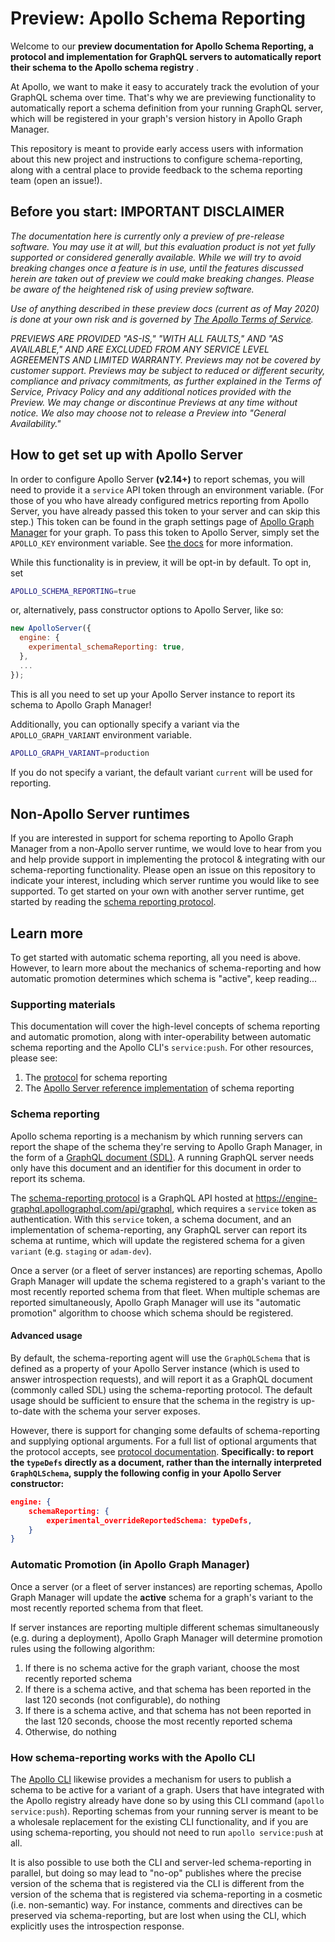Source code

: # Preview: Apollo Schema Reporting

Welcome to our __preview documentation for Apollo Schema Reporting, a protocol and implementation for GraphQL servers to automatically report their schema to the Apollo schema registry__ .

At Apollo, we want to make it easy to accurately track the evolution of your GraphQL schema over time. That's why we are previewing functionality to automatically report a schema definition from your running GraphQL server, which will be registered in your graph's version history in Apollo Graph Manager.

This repository is meant to provide early access users with information about this new project and instructions to configure schema-reporting, along with a central place to provide feedback to the schema reporting team (open an issue!).

## Before you start: IMPORTANT DISCLAIMER

_The documentation here is currently only a preview of pre-release software. You may use it at will, but this evaluation product is not yet fully supported or considered generally available. While we will try to avoid breaking changes once a feature is in use, until the features discussed herein are taken out of preview we could make breaking changes. Please be aware of the heightened risk of using preview software._

_Use of anything described in these preview docs (current as of May 2020) is done at your own risk and is governed by [The Apollo Terms of Service](https://www.apollographql.com/Apollo-Terms-of-Service.pdf)._

_PREVIEWS ARE PROVIDED "AS-IS," "WITH ALL FAULTS," AND "AS AVAILABLE," AND ARE EXCLUDED FROM ANY SERVICE LEVEL AGREEMENTS AND LIMITED WARRANTY. Previews may not be covered by customer support. Previews may be subject to reduced or different security, compliance and privacy commitments, as further explained in the Terms of Service, Privacy Policy and any additional notices provided with the Preview. We may change or discontinue Previews at any time without notice. We also may choose not to release a Preview into "General Availability."_

## How to get set up with Apollo Server

In order to configure Apollo Server **(v2.14+)** to report schemas, you will need to provide it a `service` API token through an environment variable. (For those of you who have already configured metrics reporting from Apollo Server, you have already passed this token to your server and can skip this step.) This token can be found in the graph settings page of [Apollo Graph Manager](https://engine.apollographql.com) for your graph. To pass this token to Apollo Server, simply set the `APOLLO_KEY` environment variable.  See [the docs](https://www.apollographql.com/docs/graph-manager/setup-analytics/) for more information.

While this functionality is in preview, it will be opt-in by default. To opt in, set

```sh
APOLLO_SCHEMA_REPORTING=true
```

or, alternatively, pass constructor options to Apollo Server, like so:

```js
new ApolloServer({
  engine: {
    experimental_schemaReporting: true,
  },
  ...
});
```

This is all you need to set up your Apollo Server instance to report its schema to Apollo Graph Manager!

Additionally, you can optionally specify a variant via the `APOLLO_GRAPH_VARIANT` environment variable.

```sh
APOLLO_GRAPH_VARIANT=production
```

If you do not specify a variant, the default variant `current` will be used for reporting.

## Non-Apollo Server runtimes

If you are interested in support for schema reporting to Apollo Graph Manager from a non-Apollo server runtime, we would love to hear from you and help provide support in implementing the protocol & integrating with our schema-reporting functionality. Please open an issue on this repository to indicate your interest, including which server runtime you would like to see supported. To get started on your own with another server runtime, get started by reading the [schema reporting protocol](./schema-reporting-protocol.md).

## Learn more

To get started with automatic schema reporting, all you need is above. However, to learn more about the mechanics of schema-reporting and how automatic promotion determines which schema is "active", keep reading...

### Supporting materials

This documentation will cover the high-level concepts of schema reporting and automatic promotion, along with inter-operability between automatic schema reporting and the Apollo CLI's `service:push`. For other resources, please see:

1. The [protocol](./schema-reporting-protocol.md) for schema reporting
2. The [Apollo Server reference implementation](https://github.com/apollographql/apollo-server/pull/4084) of schema reporting

### Schema reporting

Apollo schema reporting is a mechanism by which running servers can report the shape of the schema they're serving to Apollo Graph Manager, in the form of a [GraphQL document (SDL)](https://www.apollographql.com/docs/apollo-server/schema/schema/#the-schema-definition-language). A running GraphQL server needs only have this document and an identifier for this document in order to report its schema.

The [schema-reporting protocol](./schema-reporting-protocol.md) is a GraphQL API hosted at https://engine-graphql.apollographql.com/api/graphql, which requires a `service` token as authentication. With this `service` token, a schema document, and an implementation of schema-reporting, any GraphQL server can report its schema at runtime, which will update the registered schema for a given `variant` (e.g. `staging` or `adam-dev`).

Once a server (or a fleet of server instances) are reporting schemas, Apollo Graph Manager will update the schema registered to a graph's variant to the most recently reported schema from that fleet. When multiple schemas are reported simultaneously, Apollo Graph Manager will use its "automatic promotion" algorithm to choose which schema should be registered.

#### Advanced usage

By default, the schema-reporting agent will use the `GraphQLSchema` that is defined as a property of your Apollo Server instance (which is used to answer introspection requests), and will report it as a GraphQL document (commonly called SDL) using the schema-reporting protocol. The default usage should be sufficient to ensure that the schema in the registry is up-to-date with the schema your server exposes.

However, there is support for changing some defaults of schema-reporting and supplying optional arguments. For a full list of optional arguments that the protocol accepts, see [protocol documentation](./schema-reporting-protocol.md). **Specifically: to report the `typeDefs` directly as a document, rather than the internally interpreted `GraphQLSchema`, supply the following config in your Apollo Server constructor:**

```json
engine: {
	schemaReporting: {
		experimental_overrideReportedSchema: typeDefs,
	}
}
```

### Automatic Promotion (in Apollo Graph Manager)

Once a server (or a fleet of server instances) are reporting schemas, Apollo Graph Manager will update the **active** schema for a graph's variant to the most recently reported schema from that fleet.

If server instances are reporting multiple different schemas simultaneously (e.g. during a deployment), Apollo Graph Manager will determine promotion rules using the following algorithm:

1. If there is no schema active for the graph variant, choose the most recently reported schema
2. If there is a schema active, and that schema has been reported in the last 120 seconds (not configurable), do nothing
3. If there is a schema active, and that schema has not been reported in the last 120 seconds, choose the most recently reported schema
4. Otherwise, do nothing

### How schema-reporting works with the Apollo CLI

The [Apollo CLI](https://www.apollographql.com/docs/devtools/cli/) likewise provides a mechanism for users to publish a schema to be active for a variant of a graph. Users that have integrated with the Apollo registry already have done so by using this CLI command (`apollo service:push`). Reporting schemas from your running server is meant to be a wholesale replacement for the existing CLI functionality, and if you are using schema-reporting, you should not need to run `apollo service:push` at all.

It is also possible to use both the CLI and server-led schema-reporting in parallel, but doing so may lead to "no-op" publishes where the precise version of the schema that is registered via the CLI is different from the version of the schema that is registered via schema-reporting in a cosmetic (i.e. non-semantic) way. For instance, comments and directives can be preserved via schema-reporting, but are lost when using the CLI, which explicitly uses the introspection response.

* * *

* [TASK PROMPT]: What lines in the material above hold the word "meant"? Pull them out.

* [REPLY TO THE EXERCISE]:
This repository is meant to provide early access users with information about this new project and instructions to configure schema-reporting, along with a central place to provide feedback to the schema reporting team (open an issue!).
The [Apollo CLI](https://www.apollographql.com/docs/devtools/cli/) likewise provides a mechanism for users to publish a schema to be active for a variant of a graph. Users that have integrated with the Apollo registry already have done so by using this CLI command (`apollo service:push`). Reporting schemas from your running server is meant to be a wholesale replacement for the existing CLI functionality, and if you are using schema-reporting, you should not need to run `apollo service:push` at all.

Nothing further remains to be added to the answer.